Empezar
el año leyendo o releyendo a Baroja (San Sebastián, 1872 –
Madrid, 1956) es rescatar a este apasionado individualista, ácrata y
cascarrabias; es recuperar el ayer de un agnóstico que habla en
presente y que retrata tan bien a los protagonistas de su tiempo como
se puede ver en el bosque animado de Semblanzas, un
texto editado en el entrañable sello barojiano Caro Raggio y
prologado por Francisco Fuster, donde se recopila un buen
número representativo de aquellas biografías literarias, en formato
breve, trazadas a lo largo de la vida del novelista vasco. Estas
semblanzas han sido extraídas de algunas obras de Baroja, en
especial de los ocho tomos de sus memorias y de uno de los libros más
celebrados por los críticos: Juventud, egolatría.
Entre
los primeros personajes de esta antología destacan Azorín y
Ortega, dos grandes excepciones del elenco de prosistas y
novelistas que el escritor donostiarra detestaba en su época, como
podemos constatar en los retratos demoledores que traza sobre
Unamuno y Blasco Ibáñez. Había tenido amistad con
Valle-Inclán, aunque discutían mucho sobre literatura.

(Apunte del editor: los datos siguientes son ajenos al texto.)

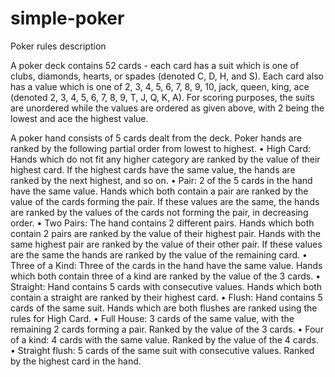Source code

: # simple-poker
Poker rules description

A poker deck contains 52 cards - each card has a suit which is one of clubs, diamonds, hearts, or spades (denoted C, D, H, and S). Each card also has a value which is one of 2, 3, 4, 5, 6, 7, 8, 9, 10, jack, queen, king, ace (denoted 2, 3, 4, 5, 6, 7, 8, 9, T, J, Q, K, A). For scoring purposes, the suits are unordered while the values are ordered as given above, with 2 being the lowest and ace the highest value.

A poker hand consists of 5 cards dealt from the deck. Poker hands are ranked by the following partial order from lowest to highest.
• High Card: Hands which do not fit any higher category are ranked by the value of their highest card. If the highest cards have the same value, the hands are ranked by the next highest, and so on.
• Pair: 2 of the 5 cards in the hand have the same value. Hands which both contain a pair are ranked by the value of the cards forming the pair. If these values are the same, the hands are ranked by the values of the cards not forming the pair, in decreasing order.
• Two Pairs: The hand contains 2 different pairs. Hands which both contain 2 pairs are ranked by the value of their highest pair. Hands with the same highest pair are ranked by the value of their other pair. If these values are the same the hands are ranked by the value of the remaining card.
• Three of a Kind: Three of the cards in the hand have the same value. Hands which both contain three of a kind are ranked by the value of the 3 cards.
• Straight: Hand contains 5 cards with consecutive values. Hands which both contain a straight are ranked by their highest card.
• Flush: Hand contains 5 cards of the same suit. Hands which are both flushes are ranked using the rules for High Card.
• Full House: 3 cards of the same value, with the remaining 2 cards forming a pair. Ranked by the value of the 3 cards.
• Four of a kind: 4 cards with the same value. Ranked by the value of the 4 cards.
• Straight flush: 5 cards of the same suit with consecutive values. Ranked by the highest card in the hand.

Una
de sus frases favoritas del autor de El árbol de la ciencia
para opinar de algunos de los personajes que desfilan por estas
Semblanzas era: “Es una lata”, según nos cuenta
Julio Caro Baroja en su memorable libro, Los Barojas.
En
el orden estético, Baroja,
de joven, había pagado tributo al Arte. La pintura le había
entusiasmado y, desde 1899, fecha de su primera estancia en París, le
eran familiares los impresionistas. Pero cuando habla de otros
artistas da rienda suelta a sus afinidades y antipatías, algo
natural en el vasco, que nunca tuvo odio a nadie. En su madurez Pío
Baroja no tenía más que
un amigo artista, Juan
Echevarría, pintor
bilbaíno, para quien posó una y otra vez. Pero Echevarría
murió pronto y así terminó otra posibilidad de trato social. Baroja se relacionaba casi con más gente en Vera que en Madrid. A veces Ortega
llegaba para llevárselo con él unos días y así sacarlo del hogar donde permanecía adosado días y noches.
De
Solana
rechazaba su cuquería e ingratitud y criticaba el retrato que éste
hizo de Unamuno
por su falta de autenticidad. Decía que su pintura parecía un poco
pastiche. Baroja
no estaba contento con casi nada: ni con la política, ni con la literatura,
ni con el arte, ni tampoco con las costumbres de la gente. Pensaba en el pasado y en
el porvenir. Su carrera de médico, también, había sido un fracaso, sin embargo de los veintiocho a los cuarenta y dos años (de 1900 a
1914) fue el período más fructífero de toda su carrera literaria.
Lo
más extraño en Baroja
es que también como articulista engancha del mismo modo que lo hace con su narrativa. Estos aguafuertes literarios son prueba de ello. En Semblanzas
aparece el trazo duro, firme y sobrio suyo, enemigo de la retórica
y de todo artificio que, para bien de los que nos sentimos
barojianos, sigue latiendo, como se comprueba sobradamente en esta
interesantísima recopilación de retratos de artistas y literatos de
aquella España tan convulsa que le tocó vivir.